SUPPLIED DATA section start

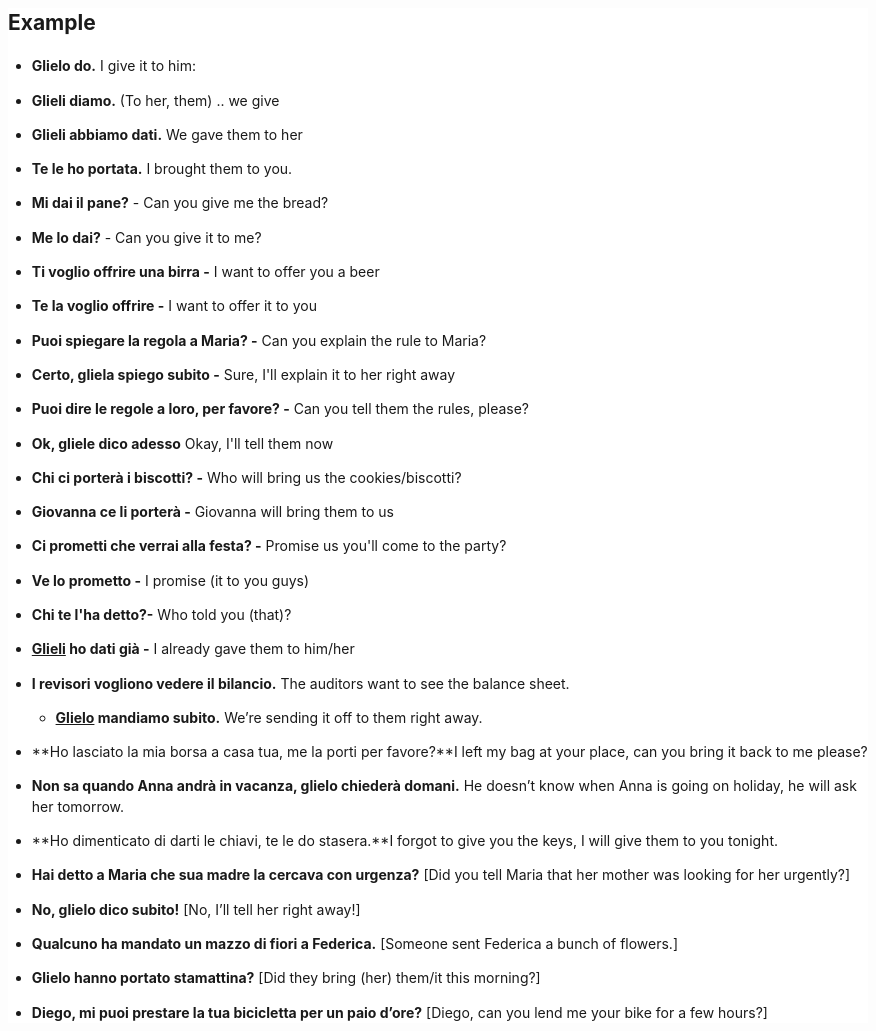 ## Example 

-   **Glielo do.** I give it to him:

-   **Glieli diamo.** (To her, them) .. we give

-   **Glieli abbiamo dati.** We gave them to her

-   **Te le ho portata.** I brought them to you.

-   **Mi dai il pane?** - Can you give me the bread?

-   **Me lo dai?** - Can you give it to me?

-   **Ti voglio offrire una birra -** I want to offer you a beer

-   **Te la voglio offrire -** I want to offer it to you

-   **Puoi spiegare la regola a Maria? -** Can you explain the rule to Maria?

-   **Certo, gliela spiego subito -** Sure, I'll explain it to her right away

-   **Puoi dire le regole a loro, per favore? -** Can you tell them the rules, please?

-   **Ok, gliele dico adesso** Okay, I'll tell them now

-   **Chi ci porterà i biscotti? -** Who will bring us the cookies/biscotti?

-   **Giovanna ce li porterà -** Giovanna will bring them to us

-   **Ci prometti che verrai alla festa? -** Promise us you'll come to the party?

-   **Ve lo prometto -** I promise (it to you guys)

-   **Chi te l'ha detto?-** Who told you (that)?

-   **<u>Glieli</u> ho dati già -** I already gave them to him/her

-   **I revisori vogliono vedere il bilancio.** The auditors want to see the balance sheet.

    -   **<u>Glielo</u> mandiamo subito.** We’re sending it off to them right away.

-   **Ho lasciato la mia borsa a casa tua, me la porti per favore?**I left my bag at your place, can you bring it back to me please?

-   **Non sa quando Anna andrà in vacanza, glielo chiederà domani.** He doesn’t know when Anna is going on holiday, he will ask her tomorrow.

-   **Ho dimenticato di darti le chiavi, te le do stasera.**I forgot to give you the keys, I will give them to you tonight.

-   **Hai detto a Maria che sua madre la cercava con urgenza?** \[Did you tell Maria that her mother was looking for her urgently?\]

-   **No, glielo dico subito!** \[No, I’ll tell her right away!\]

-   **Qualcuno ha mandato un mazzo di fiori a Federica.** \[Someone sent Federica a bunch of flowers.\]

-   **Glielo hanno portato stamattina?** \[Did they bring (her) them/it this morning?\]

-   **Diego, mi puoi prestare la tua bicicletta per un paio d’ore?** \[Diego, can you lend me your bike for a few hours?\]
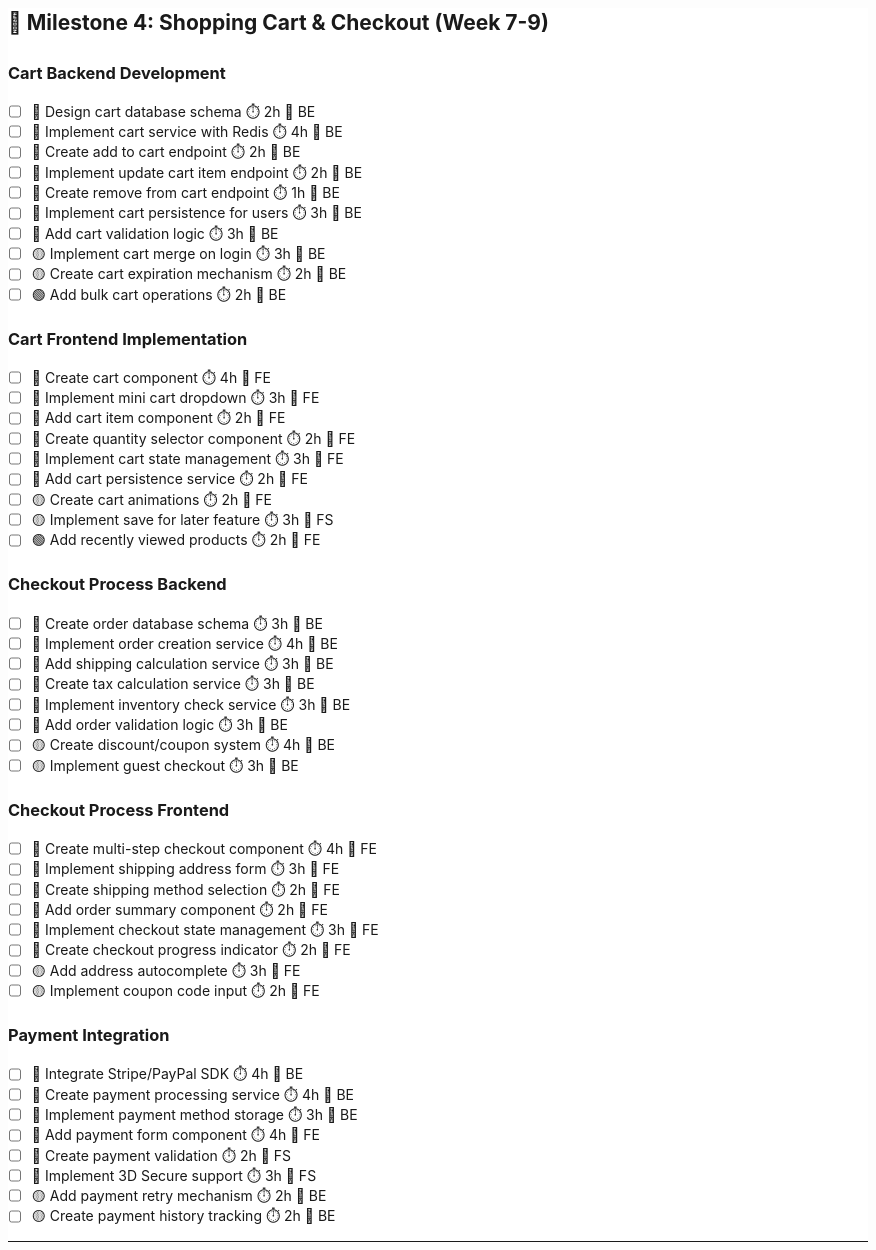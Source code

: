 
## 🛒 Milestone 4: Shopping Cart & Checkout (Week 7-9)

### Cart Backend Development
- [ ] 🔴 Design cart database schema ⏱️ 2h 👤 BE
- [ ] 🔴 Implement cart service with Redis ⏱️ 4h 👤 BE
- [ ] 🔴 Create add to cart endpoint ⏱️ 2h 👤 BE
- [ ] 🔴 Implement update cart item endpoint ⏱️ 2h 👤 BE
- [ ] 🔴 Create remove from cart endpoint ⏱️ 1h 👤 BE
- [ ] 🔴 Implement cart persistence for users ⏱️ 3h 👤 BE
- [ ] 🔴 Add cart validation logic ⏱️ 3h 👤 BE
- [ ] 🟡 Implement cart merge on login ⏱️ 3h 👤 BE
- [ ] 🟡 Create cart expiration mechanism ⏱️ 2h 👤 BE
- [ ] 🟢 Add bulk cart operations ⏱️ 2h 👤 BE

### Cart Frontend Implementation
- [ ] 🔴 Create cart component ⏱️ 4h 👤 FE
- [ ] 🔴 Implement mini cart dropdown ⏱️ 3h 👤 FE
- [ ] 🔴 Add cart item component ⏱️ 2h 👤 FE
- [ ] 🔴 Create quantity selector component ⏱️ 2h 👤 FE
- [ ] 🔴 Implement cart state management ⏱️ 3h 👤 FE
- [ ] 🔴 Add cart persistence service ⏱️ 2h 👤 FE
- [ ] 🟡 Create cart animations ⏱️ 2h 👤 FE
- [ ] 🟡 Implement save for later feature ⏱️ 3h 👤 FS
- [ ] 🟢 Add recently viewed products ⏱️ 2h 👤 FE

### Checkout Process Backend
- [ ] 🔴 Create order database schema ⏱️ 3h 👤 BE
- [ ] 🔴 Implement order creation service ⏱️ 4h 👤 BE
- [ ] 🔴 Add shipping calculation service ⏱️ 3h 👤 BE
- [ ] 🔴 Create tax calculation service ⏱️ 3h 👤 BE
- [ ] 🔴 Implement inventory check service ⏱️ 3h 👤 BE
- [ ] 🔴 Add order validation logic ⏱️ 3h 👤 BE
- [ ] 🟡 Create discount/coupon system ⏱️ 4h 👤 BE
- [ ] 🟡 Implement guest checkout ⏱️ 3h 👤 BE

### Checkout Process Frontend
- [ ] 🔴 Create multi-step checkout component ⏱️ 4h 👤 FE
- [ ] 🔴 Implement shipping address form ⏱️ 3h 👤 FE
- [ ] 🔴 Create shipping method selection ⏱️ 2h 👤 FE
- [ ] 🔴 Add order summary component ⏱️ 2h 👤 FE
- [ ] 🔴 Implement checkout state management ⏱️ 3h 👤 FE
- [ ] 🔴 Create checkout progress indicator ⏱️ 2h 👤 FE
- [ ] 🟡 Add address autocomplete ⏱️ 3h 👤 FE
- [ ] 🟡 Implement coupon code input ⏱️ 2h 👤 FE

### Payment Integration
- [ ] 🔴 Integrate Stripe/PayPal SDK ⏱️ 4h 👤 BE
- [ ] 🔴 Create payment processing service ⏱️ 4h 👤 BE
- [ ] 🔴 Implement payment method storage ⏱️ 3h 👤 BE
- [ ] 🔴 Add payment form component ⏱️ 4h 👤 FE
- [ ] 🔴 Create payment validation ⏱️ 2h 👤 FS
- [ ] 🔴 Implement 3D Secure support ⏱️ 3h 👤 FS
- [ ] 🟡 Add payment retry mechanism ⏱️ 2h 👤 BE
- [ ] 🟡 Create payment history tracking ⏱️ 2h 👤 BE

---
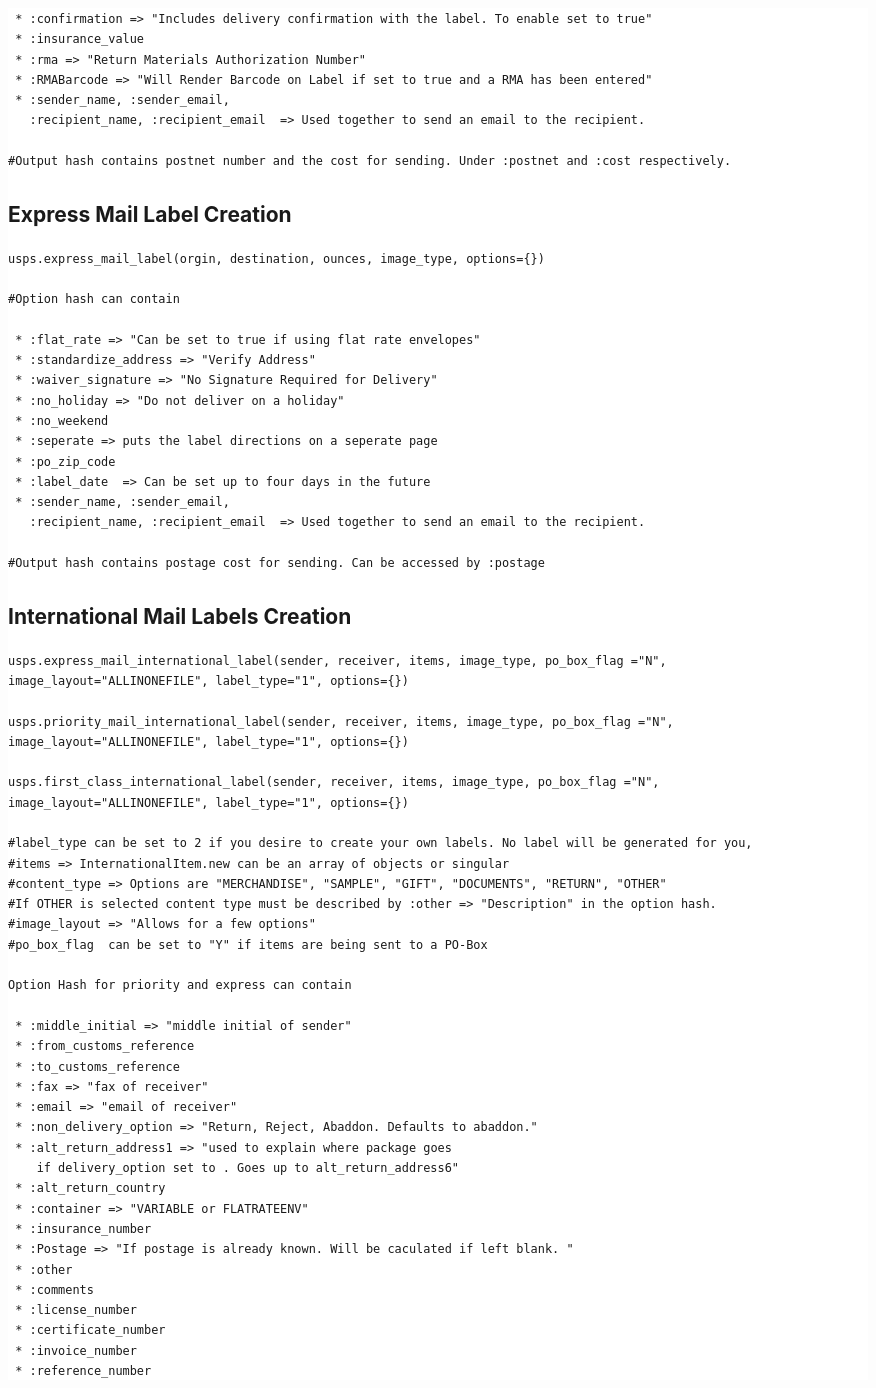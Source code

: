	 * :confirmation => "Includes delivery confirmation with the label. To enable set to true" 
	 * :insurance_value 
	 * :rma => "Return Materials Authorization Number"
	 * :RMABarcode => "Will Render Barcode on Label if set to true and a RMA has been entered"
	 * :sender_name, :sender_email, 
	   :recipient_name, :recipient_email  => Used together to send an email to the recipient. 
	
	#Output hash contains postnet number and the cost for sending. Under :postnet and :cost respectively. 

## Express Mail Label Creation
	usps.express_mail_label(orgin, destination, ounces, image_type, options={})
	
	#Option hash can contain
	
	 * :flat_rate => "Can be set to true if using flat rate envelopes"
	 * :standardize_address => "Verify Address"
	 * :waiver_signature => "No Signature Required for Delivery"
	 * :no_holiday => "Do not deliver on a holiday"
	 * :no_weekend
	 * :seperate => puts the label directions on a seperate page
	 * :po_zip_code
	 * :label_date  => Can be set up to four days in the future
	 * :sender_name, :sender_email, 
	   :recipient_name, :recipient_email  => Used together to send an email to the recipient. 
	
	#Output hash contains postage cost for sending. Can be accessed by :postage
	
## International Mail Labels Creation
	usps.express_mail_international_label(sender, receiver, items, image_type, po_box_flag ="N",
  	image_layout="ALLINONEFILE", label_type="1", options={})

	usps.priority_mail_international_label(sender, receiver, items, image_type, po_box_flag ="N",
  	image_layout="ALLINONEFILE", label_type="1", options={})

	usps.first_class_international_label(sender, receiver, items, image_type, po_box_flag ="N",
  	image_layout="ALLINONEFILE", label_type="1", options={})
	
	#label_type can be set to 2 if you desire to create your own labels. No label will be generated for you,
	#items => InternationalItem.new can be an array of objects or singular
	#content_type => Options are "MERCHANDISE", "SAMPLE", "GIFT", "DOCUMENTS", "RETURN", "OTHER"
	#If OTHER is selected content type must be described by :other => "Description" in the option hash.
	#image_layout => "Allows for a few options"
	#po_box_flag  can be set to "Y" if items are being sent to a PO-Box
	
	Option Hash for priority and express can contain
	
	 * :middle_initial => "middle initial of sender"
	 * :from_customs_reference
	 * :to_customs_reference
	 * :fax => "fax of receiver"
	 * :email => "email of receiver"
	 * :non_delivery_option => "Return, Reject, Abaddon. Defaults to abaddon."
	 * :alt_return_address1 => "used to explain where package goes 
		if delivery_option set to . Goes up to alt_return_address6"
	 * :alt_return_country
	 * :container => "VARIABLE or FLATRATEENV"
	 * :insurance_number
	 * :Postage => "If postage is already known. Will be caculated if left blank. "
	 * :other
	 * :comments
	 * :license_number
	 * :certificate_number
	 * :invoice_number
	 * :reference_number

SUPPLIED DATA section end

WHAT TO PRODUCE
In the entries above, count the lines that include "logic" and write nothing but that number.

TASK OUTPUT
2